C’est le suicide de Mohamed Bouazizi de Sidi Bouzid qui a été le déclencheur des émeutes où la jeunesse excédée par le chômage et le peu d’avenir que lui réserve la société tunisienne, est descendue dans la rue. A Sidi Bouzid le chômage des jeunes atteint les 25% ? chez les femmes, on dépasse allègrement les 40%. Alors que les émeutes et les manifestations ont débuté dans les centres urbains de l’intérieur du pays, l’insurrection s’est maintenant étendue dans toutes les grandes villes, y compris à Tunis.
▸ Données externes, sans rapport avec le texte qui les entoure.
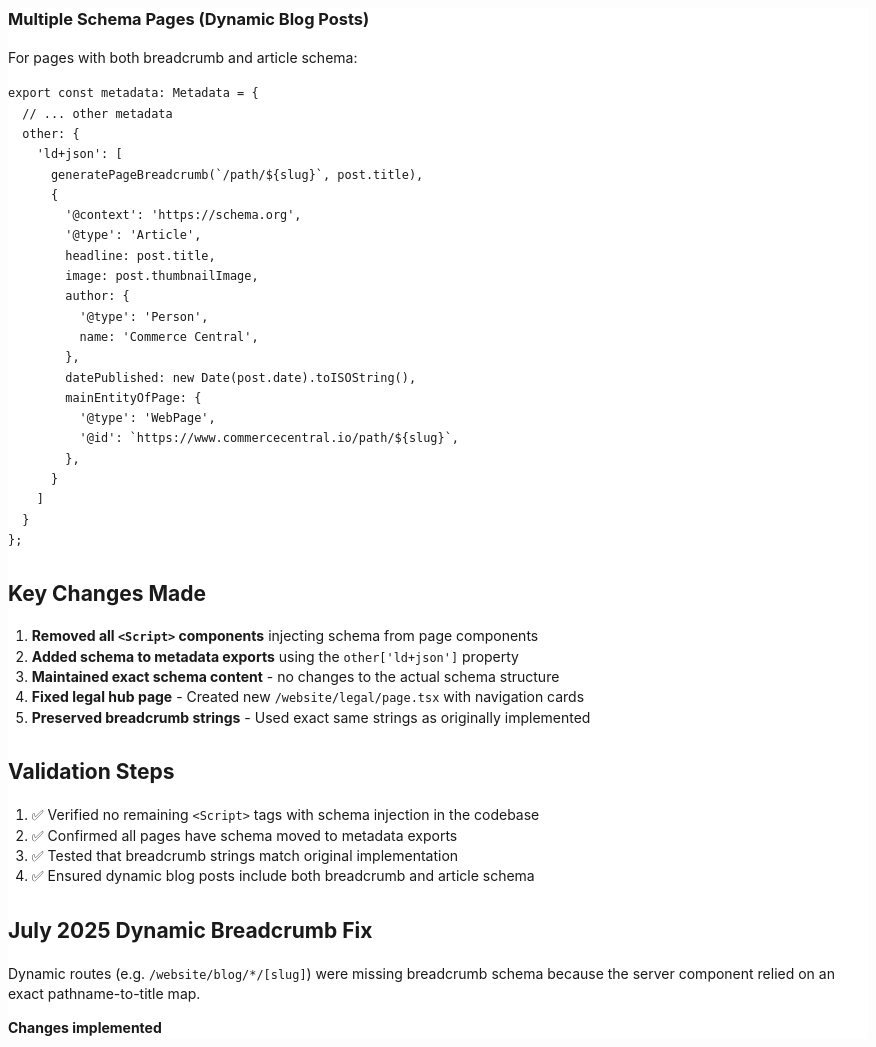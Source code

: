 ### Multiple Schema Pages (Dynamic Blog Posts)

For pages with both breadcrumb and article schema:

```tsx
export const metadata: Metadata = {
  // ... other metadata
  other: {
    'ld+json': [
      generatePageBreadcrumb(`/path/${slug}`, post.title),
      {
        '@context': 'https://schema.org',
        '@type': 'Article',
        headline: post.title,
        image: post.thumbnailImage,
        author: {
          '@type': 'Person',
          name: 'Commerce Central',
        },
        datePublished: new Date(post.date).toISOString(),
        mainEntityOfPage: {
          '@type': 'WebPage',
          '@id': `https://www.commercecentral.io/path/${slug}`,
        },
      }
    ]
  }
};
```

## Key Changes Made

1. **Removed all `<Script>` components** injecting schema from page components
2. **Added schema to metadata exports** using the `other['ld+json']` property
3. **Maintained exact schema content** - no changes to the actual schema structure
4. **Fixed legal hub page** - Created new `/website/legal/page.tsx` with navigation cards
5. **Preserved breadcrumb strings** - Used exact same strings as originally implemented

## Validation Steps

1. ✅ Verified no remaining `<Script>` tags with schema injection in the codebase
2. ✅ Confirmed all pages have schema moved to metadata exports
3. ✅ Tested that breadcrumb strings match original implementation
4. ✅ Ensured dynamic blog posts include both breadcrumb and article schema

## July 2025 Dynamic Breadcrumb Fix

Dynamic routes (e.g. `/website/blog/*/[slug]`) were missing breadcrumb schema because the server component relied on an exact pathname-to-title map.

**Changes implemented**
Ces manifestations spontanées de colère contre le chômage de masse ont pris un tour politique dès lors que les manifestants réclament désormais la fin de la mainmise de la famille Trabelsi sur le gouvernement, les institutions de l’Etat et l’économie. A plusieurs endroits d’ailleurs les bureaux du parti au pouvoir le RDC, ont été saccagés et brûlés, des bâtiments gouvernementaux ont été mis à sac et les bureaux de police attaqués. Devant cette déferlante populaire même des syndicats jusqu’à présent soumis au pouvoir, tel l’UGTT, l’Union Générale des Travailleurs de Tunisie commencent à réagir en soutenant le mouvement populaire. Des grèves sont annoncées, si celles-ci se transforment en grève générale, les jours de la dictature sont probablement comptés.
Cela fait maintenant 23 ans que la famille Trabelsi, avec à sa tête le dictateur Zine el Abidine Ben Ali et son épouse Leïla, aussi surnommée la régente de Carthage, gouverne la Tunisie en maintenant la population dans un étau d’acier. La preuve en est qu’il faut retourner jusqu’en 1984 lors des « émeutes du pain » pour retrouver de tels manifestations populaires.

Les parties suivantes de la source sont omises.